The Longmen Grottoes not only reflects the boom of the Buddha during the Northern Wei Dynasty and Tang Dynasty, but at the same time, its exquisite carving craftwork and abundant content also reflects the transformation of Chinese sculptures and statues after Yungang Grottoes. Grottoes before the Longmen Grottoes all kept the characteristics of Gandhara art, while the Longmen Grottoes followed the characteristics of Indian grottoes and the styles of the Yungang Grottoes, and was formed with the deep history and culture of the Han nationality in Luoyang during the Wei and Jin dynasties as well as the Southern Dynasties.
The Longmen Grottoes are the milestone of Chinese grotto transformation. They were built by the imperial families or nobles during the Northern Wei Dynasty and Tang Dynasty who have rich human and material resources, and the grottoes they built were large-scale, splendid and collected the elites of the grottoes at that time. Thus the Longmen Grottoes is a very representative grotto and its rise and fall not only reflects the transformation of Chinese royal families believing in religion from the 5th century to the 10th century, but also reflected the development of Chinese policy and the social and economic situation. The significance of the Longmen Grottoes is unique which other grottoes do not have and therefore, they are in line with the requirements of cultural heritage in terms of the authenticity. In addition, the Longmen Grottoes not only include Buddha statues, which were carved in the Northern Wei Dynasty and Tang Dynasty, it also combines them with its surroundings.
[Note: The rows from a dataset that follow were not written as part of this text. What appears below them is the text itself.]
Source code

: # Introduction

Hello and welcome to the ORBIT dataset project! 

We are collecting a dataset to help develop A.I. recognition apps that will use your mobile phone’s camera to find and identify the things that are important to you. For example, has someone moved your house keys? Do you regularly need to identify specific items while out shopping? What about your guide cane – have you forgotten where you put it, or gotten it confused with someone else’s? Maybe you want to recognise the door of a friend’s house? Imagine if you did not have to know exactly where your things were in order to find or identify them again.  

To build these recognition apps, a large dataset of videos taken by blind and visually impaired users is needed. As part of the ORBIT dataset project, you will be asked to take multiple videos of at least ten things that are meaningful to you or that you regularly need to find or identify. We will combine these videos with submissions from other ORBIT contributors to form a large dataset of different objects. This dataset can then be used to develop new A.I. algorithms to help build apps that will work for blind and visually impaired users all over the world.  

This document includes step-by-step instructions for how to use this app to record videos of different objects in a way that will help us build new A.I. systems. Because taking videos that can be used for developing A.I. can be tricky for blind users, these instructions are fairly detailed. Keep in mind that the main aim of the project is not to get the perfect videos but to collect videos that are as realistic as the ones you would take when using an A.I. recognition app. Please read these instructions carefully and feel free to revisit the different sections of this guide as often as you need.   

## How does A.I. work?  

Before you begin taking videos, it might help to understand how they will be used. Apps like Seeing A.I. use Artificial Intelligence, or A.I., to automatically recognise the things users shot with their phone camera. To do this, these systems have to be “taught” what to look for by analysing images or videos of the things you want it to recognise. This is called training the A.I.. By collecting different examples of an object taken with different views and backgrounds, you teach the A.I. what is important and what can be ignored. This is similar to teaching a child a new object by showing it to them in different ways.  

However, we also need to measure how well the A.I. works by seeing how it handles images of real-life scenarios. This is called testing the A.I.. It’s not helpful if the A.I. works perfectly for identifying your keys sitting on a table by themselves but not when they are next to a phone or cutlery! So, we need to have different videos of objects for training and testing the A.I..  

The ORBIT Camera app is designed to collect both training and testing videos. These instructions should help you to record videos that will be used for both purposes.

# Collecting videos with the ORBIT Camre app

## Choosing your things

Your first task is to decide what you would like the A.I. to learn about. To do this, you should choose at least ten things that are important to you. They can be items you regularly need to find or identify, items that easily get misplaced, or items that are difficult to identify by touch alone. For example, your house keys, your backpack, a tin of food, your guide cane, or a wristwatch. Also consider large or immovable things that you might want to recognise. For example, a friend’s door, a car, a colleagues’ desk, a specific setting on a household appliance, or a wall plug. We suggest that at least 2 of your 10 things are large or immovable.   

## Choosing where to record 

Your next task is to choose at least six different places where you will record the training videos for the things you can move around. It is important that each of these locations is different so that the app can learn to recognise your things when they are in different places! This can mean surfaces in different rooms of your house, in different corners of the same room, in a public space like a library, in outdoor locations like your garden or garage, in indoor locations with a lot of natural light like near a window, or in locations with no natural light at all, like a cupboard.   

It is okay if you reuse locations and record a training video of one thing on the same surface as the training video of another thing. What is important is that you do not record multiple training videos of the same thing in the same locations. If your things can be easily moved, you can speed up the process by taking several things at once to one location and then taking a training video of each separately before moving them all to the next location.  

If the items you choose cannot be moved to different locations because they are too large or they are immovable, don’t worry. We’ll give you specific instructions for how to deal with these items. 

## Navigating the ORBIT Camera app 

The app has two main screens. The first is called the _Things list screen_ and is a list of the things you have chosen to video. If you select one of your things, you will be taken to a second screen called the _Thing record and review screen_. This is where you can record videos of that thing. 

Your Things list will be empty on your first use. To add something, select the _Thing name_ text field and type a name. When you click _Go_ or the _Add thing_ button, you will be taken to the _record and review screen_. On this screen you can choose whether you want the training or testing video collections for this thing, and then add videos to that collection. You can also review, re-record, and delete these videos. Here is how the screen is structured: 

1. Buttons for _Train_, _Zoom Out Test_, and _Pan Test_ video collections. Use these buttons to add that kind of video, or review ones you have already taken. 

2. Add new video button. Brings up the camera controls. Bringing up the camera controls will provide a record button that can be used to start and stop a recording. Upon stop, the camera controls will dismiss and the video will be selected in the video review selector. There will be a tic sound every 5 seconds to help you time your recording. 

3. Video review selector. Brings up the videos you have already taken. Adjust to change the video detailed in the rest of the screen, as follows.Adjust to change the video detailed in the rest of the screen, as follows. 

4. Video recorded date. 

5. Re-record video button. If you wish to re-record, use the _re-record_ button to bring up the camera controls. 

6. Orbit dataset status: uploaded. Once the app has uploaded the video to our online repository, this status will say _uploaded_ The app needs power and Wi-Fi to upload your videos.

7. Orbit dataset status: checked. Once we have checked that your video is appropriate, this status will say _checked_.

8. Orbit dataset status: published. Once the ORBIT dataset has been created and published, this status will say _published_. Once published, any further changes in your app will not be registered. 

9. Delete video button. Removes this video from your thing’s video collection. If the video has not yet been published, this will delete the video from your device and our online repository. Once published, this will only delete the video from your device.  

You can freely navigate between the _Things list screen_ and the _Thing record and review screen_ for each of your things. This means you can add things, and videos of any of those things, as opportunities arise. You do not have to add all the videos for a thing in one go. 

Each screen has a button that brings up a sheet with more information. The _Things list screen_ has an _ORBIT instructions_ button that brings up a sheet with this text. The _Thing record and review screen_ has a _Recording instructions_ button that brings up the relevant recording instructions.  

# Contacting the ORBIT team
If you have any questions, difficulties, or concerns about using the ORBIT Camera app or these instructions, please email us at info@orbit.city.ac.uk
For more than 1,500 years, although some of the surrounding rocks have collapsed, internal walls have fallen, few sculptures covered by lime mortar, some cultural relics stolen in modern times, and part of the stone compositions have been destroyed by weather, most of the grottoes and statues as well as decorations are well-preserved and have generally maintained original scales and styles. The Longmen Grottoes are well preserved and most representative among the numerous Chinese grottoes. Therefore, the Longmen Grottoes are in line with the requirements of the natural heritage in terms of completeness. Overall, the statues of the Longmen Grottoes are precious cultural relics in China that reflect the situation that imperial families believed in the Buddha in the Northern and Southern Dynasties and the Tang Dynasty, which is helpful to the study of ancient China’s Buddhist history. Furthermore, the statues also reflect the exquisite carving skills and incomparable aesthetics of workers at that time and is a rich cultural treasure and worthy of being called world cultural heritage.